### Exercise directions
Look through the data below for the string "gained", and copy every line where it turns up.

### Records supplied
>>

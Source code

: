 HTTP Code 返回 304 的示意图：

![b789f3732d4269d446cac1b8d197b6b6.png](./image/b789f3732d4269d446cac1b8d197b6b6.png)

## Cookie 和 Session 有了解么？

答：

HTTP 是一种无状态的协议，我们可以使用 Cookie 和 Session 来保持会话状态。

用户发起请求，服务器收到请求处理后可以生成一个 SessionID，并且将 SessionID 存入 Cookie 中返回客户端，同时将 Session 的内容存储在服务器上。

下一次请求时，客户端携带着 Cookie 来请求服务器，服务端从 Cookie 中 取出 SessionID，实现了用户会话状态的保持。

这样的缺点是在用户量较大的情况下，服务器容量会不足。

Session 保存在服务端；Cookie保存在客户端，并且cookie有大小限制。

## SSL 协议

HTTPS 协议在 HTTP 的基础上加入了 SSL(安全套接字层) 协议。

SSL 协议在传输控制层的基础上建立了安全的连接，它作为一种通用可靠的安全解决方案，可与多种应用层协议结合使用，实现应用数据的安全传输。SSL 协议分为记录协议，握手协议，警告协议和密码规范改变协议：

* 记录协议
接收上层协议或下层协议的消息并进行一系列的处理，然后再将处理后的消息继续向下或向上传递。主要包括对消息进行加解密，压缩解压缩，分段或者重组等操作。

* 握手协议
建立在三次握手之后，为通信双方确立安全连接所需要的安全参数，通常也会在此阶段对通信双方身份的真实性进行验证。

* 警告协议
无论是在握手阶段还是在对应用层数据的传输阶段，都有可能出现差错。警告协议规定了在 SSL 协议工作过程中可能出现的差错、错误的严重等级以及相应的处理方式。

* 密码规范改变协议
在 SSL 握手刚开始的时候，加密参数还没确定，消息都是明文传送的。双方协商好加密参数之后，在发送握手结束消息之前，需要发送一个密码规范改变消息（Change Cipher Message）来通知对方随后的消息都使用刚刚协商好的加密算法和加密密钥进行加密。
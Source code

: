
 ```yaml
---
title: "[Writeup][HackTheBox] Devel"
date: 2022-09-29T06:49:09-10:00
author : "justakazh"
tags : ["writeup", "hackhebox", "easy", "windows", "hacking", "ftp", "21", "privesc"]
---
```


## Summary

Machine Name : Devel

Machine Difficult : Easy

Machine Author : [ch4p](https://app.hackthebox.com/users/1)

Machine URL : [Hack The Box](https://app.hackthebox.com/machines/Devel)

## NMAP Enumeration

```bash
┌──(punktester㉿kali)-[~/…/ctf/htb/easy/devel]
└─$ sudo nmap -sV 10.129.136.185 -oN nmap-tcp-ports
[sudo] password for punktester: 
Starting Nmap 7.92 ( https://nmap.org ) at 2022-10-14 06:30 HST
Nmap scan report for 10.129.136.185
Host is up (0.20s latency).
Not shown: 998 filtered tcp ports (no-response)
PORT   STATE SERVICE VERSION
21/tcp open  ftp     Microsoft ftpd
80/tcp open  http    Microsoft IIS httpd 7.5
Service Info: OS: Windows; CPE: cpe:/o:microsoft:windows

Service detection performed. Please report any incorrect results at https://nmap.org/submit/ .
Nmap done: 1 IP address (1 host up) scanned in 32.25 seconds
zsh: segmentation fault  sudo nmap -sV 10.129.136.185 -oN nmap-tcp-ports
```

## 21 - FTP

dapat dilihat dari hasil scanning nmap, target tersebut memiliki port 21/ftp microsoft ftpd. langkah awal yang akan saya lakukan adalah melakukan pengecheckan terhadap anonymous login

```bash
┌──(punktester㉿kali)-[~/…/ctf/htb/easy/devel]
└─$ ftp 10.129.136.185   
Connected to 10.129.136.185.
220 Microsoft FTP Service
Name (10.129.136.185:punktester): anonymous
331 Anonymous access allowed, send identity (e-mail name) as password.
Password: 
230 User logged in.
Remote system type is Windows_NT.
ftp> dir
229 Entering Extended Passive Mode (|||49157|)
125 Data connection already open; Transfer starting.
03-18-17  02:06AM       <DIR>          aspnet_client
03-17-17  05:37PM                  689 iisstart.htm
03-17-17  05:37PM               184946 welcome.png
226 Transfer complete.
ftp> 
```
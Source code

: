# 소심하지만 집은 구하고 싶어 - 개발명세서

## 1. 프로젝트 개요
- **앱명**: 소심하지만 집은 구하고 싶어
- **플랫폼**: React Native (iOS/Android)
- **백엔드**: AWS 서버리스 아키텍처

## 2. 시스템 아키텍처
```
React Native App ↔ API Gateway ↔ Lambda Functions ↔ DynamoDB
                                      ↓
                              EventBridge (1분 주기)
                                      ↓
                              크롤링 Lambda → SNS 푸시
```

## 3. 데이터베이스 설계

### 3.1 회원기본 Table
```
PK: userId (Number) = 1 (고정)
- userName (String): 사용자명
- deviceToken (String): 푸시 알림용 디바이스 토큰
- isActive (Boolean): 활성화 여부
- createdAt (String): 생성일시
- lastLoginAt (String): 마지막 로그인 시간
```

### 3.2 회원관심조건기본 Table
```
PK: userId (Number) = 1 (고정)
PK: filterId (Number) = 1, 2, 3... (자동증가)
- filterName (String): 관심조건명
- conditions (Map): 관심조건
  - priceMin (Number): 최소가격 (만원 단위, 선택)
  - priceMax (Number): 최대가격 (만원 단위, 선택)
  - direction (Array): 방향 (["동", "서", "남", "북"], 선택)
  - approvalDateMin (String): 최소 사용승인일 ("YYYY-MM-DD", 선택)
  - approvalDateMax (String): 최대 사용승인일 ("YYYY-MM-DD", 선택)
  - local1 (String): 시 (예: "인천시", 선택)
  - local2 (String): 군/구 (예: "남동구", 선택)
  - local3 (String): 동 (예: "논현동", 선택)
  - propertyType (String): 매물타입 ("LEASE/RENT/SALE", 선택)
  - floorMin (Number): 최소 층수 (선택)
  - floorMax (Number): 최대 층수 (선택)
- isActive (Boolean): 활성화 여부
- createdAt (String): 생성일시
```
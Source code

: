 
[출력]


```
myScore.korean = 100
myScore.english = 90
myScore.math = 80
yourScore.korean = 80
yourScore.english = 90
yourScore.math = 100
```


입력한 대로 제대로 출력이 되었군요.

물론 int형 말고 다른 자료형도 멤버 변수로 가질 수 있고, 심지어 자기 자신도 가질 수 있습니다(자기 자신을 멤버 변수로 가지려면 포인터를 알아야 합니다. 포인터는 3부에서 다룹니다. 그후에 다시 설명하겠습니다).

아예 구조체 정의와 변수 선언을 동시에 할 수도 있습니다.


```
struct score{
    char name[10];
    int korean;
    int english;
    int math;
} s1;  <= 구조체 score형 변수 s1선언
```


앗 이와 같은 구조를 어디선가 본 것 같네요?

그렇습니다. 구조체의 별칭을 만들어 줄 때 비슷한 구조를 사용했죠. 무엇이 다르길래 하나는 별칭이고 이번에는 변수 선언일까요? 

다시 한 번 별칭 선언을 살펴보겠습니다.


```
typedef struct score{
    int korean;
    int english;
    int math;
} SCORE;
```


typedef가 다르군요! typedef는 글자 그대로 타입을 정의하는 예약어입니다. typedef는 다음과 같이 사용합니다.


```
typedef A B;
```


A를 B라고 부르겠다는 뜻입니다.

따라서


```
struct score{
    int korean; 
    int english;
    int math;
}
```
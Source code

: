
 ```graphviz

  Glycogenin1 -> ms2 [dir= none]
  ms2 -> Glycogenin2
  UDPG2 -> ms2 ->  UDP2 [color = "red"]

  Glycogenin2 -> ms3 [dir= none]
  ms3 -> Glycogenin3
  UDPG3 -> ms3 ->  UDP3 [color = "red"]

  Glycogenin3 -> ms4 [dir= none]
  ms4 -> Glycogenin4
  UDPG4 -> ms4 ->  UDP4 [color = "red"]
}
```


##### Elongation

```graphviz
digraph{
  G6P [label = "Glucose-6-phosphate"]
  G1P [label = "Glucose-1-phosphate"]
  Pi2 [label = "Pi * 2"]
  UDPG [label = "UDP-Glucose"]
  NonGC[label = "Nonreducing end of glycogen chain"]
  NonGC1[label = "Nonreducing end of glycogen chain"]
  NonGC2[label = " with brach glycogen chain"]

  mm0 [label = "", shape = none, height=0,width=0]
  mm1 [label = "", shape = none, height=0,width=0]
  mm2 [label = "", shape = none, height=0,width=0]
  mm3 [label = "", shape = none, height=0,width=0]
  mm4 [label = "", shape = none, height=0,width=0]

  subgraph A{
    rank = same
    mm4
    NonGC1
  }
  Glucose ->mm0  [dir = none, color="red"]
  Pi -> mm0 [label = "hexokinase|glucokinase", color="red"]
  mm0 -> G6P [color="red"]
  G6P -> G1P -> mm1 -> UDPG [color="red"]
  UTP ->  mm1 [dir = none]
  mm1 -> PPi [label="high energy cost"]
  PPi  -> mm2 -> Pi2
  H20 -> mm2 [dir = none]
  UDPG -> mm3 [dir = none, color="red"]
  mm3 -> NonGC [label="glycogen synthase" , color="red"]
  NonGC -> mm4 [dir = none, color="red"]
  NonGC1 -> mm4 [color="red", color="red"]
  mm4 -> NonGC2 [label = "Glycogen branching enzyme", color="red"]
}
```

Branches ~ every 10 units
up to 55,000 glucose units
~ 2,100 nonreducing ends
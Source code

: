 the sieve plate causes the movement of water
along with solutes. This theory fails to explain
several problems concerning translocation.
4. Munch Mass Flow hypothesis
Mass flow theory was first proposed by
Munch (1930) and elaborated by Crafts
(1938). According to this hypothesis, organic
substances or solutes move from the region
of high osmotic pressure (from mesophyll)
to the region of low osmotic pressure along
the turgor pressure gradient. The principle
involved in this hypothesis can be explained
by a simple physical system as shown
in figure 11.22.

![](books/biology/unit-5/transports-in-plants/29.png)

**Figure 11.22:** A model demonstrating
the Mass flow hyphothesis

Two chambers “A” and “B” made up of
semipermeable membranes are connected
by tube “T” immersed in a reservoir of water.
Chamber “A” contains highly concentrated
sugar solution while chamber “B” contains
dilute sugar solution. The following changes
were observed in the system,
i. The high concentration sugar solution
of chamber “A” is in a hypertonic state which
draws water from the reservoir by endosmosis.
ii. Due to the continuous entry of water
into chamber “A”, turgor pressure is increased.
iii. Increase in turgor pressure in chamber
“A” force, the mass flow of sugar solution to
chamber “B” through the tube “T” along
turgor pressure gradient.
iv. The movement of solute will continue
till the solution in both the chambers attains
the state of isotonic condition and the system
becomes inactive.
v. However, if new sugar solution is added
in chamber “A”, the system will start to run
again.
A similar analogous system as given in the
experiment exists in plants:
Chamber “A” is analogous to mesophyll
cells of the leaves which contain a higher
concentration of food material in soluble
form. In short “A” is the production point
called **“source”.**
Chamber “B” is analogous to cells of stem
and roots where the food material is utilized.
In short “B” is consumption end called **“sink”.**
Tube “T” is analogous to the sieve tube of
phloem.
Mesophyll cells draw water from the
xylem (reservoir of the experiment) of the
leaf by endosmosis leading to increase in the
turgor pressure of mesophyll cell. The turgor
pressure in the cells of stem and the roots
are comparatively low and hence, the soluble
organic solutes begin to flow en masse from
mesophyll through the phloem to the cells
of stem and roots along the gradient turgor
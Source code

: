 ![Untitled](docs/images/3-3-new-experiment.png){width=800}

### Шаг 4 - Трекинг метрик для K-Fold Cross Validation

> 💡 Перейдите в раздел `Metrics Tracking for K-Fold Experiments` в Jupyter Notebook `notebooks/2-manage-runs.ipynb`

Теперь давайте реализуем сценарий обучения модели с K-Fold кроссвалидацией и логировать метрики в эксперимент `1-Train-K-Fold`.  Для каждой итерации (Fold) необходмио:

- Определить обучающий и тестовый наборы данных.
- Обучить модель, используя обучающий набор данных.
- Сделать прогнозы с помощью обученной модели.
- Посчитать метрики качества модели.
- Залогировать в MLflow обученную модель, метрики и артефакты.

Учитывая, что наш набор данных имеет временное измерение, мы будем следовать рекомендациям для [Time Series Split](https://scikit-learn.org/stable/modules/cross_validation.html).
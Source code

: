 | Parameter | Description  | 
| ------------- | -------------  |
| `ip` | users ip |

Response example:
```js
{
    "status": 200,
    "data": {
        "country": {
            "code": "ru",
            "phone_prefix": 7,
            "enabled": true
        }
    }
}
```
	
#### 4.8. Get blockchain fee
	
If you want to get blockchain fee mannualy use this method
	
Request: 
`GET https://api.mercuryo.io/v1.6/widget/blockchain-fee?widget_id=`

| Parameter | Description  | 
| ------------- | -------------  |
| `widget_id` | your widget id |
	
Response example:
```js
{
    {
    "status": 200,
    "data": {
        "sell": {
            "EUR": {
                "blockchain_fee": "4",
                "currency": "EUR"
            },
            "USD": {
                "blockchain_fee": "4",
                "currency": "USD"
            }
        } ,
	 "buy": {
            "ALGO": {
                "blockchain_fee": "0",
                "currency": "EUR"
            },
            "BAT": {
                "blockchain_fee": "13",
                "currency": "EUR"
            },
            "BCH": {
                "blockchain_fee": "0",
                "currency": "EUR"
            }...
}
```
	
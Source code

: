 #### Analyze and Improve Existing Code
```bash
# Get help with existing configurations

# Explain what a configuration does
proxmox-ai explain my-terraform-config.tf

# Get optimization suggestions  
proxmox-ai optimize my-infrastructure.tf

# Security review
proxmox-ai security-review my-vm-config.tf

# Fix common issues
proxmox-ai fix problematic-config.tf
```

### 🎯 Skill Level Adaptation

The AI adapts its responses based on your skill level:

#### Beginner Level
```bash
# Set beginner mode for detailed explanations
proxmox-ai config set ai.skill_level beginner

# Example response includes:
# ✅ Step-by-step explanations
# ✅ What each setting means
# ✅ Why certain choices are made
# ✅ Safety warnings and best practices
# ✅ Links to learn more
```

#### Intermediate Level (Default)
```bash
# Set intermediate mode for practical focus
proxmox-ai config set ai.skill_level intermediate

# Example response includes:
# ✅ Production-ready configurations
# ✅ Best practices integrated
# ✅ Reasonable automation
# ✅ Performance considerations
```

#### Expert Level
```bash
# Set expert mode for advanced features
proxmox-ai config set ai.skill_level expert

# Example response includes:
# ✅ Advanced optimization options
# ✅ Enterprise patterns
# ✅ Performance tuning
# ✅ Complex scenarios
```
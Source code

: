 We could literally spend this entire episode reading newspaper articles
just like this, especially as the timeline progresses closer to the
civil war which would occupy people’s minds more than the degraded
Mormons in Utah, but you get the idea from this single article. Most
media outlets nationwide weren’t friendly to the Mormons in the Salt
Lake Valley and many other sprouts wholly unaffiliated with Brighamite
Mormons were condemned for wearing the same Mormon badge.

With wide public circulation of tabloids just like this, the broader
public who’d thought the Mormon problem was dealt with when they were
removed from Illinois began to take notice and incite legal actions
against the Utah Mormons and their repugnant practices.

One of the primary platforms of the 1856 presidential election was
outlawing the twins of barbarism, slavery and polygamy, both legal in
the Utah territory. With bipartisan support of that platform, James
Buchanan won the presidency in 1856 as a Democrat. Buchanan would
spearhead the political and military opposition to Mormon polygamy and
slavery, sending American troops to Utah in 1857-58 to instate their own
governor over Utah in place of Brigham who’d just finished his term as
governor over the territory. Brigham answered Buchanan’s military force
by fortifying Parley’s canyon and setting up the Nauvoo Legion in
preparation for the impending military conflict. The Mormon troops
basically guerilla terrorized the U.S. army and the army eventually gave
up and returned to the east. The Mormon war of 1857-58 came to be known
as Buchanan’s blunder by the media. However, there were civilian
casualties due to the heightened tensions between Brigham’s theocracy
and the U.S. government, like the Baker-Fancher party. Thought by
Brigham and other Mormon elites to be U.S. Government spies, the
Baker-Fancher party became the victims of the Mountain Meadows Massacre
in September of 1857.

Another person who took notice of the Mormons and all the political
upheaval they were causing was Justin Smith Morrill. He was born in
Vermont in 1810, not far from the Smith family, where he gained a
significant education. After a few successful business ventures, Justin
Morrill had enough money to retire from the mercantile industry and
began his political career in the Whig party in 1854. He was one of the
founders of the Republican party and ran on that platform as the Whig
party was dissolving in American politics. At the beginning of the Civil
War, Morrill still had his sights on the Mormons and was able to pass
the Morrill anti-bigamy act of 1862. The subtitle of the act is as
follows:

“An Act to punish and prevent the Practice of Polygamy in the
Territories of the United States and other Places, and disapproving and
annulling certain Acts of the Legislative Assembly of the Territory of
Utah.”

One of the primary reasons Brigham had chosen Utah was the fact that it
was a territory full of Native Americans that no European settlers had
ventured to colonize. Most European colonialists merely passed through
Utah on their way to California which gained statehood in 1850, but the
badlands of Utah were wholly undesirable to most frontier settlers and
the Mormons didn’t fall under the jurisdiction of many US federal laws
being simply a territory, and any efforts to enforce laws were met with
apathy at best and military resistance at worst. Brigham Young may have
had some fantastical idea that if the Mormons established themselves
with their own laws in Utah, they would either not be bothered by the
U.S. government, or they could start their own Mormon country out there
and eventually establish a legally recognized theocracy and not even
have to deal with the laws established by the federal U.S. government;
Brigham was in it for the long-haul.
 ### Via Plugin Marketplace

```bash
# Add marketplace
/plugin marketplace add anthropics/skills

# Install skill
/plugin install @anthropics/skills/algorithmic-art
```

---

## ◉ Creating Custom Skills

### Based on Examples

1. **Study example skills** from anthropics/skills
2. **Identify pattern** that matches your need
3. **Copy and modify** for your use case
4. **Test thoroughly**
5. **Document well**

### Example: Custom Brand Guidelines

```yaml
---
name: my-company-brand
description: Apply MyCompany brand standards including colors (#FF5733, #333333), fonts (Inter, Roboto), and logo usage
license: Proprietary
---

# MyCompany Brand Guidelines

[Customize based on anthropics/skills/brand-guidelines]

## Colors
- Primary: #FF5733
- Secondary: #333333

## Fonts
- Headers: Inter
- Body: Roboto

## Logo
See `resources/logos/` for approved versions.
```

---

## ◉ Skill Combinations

<<

### Task solution
Vermont in 1810, not far from the Smith family, where he gained a
Utah on their way to California which gained statehood in 1850, but the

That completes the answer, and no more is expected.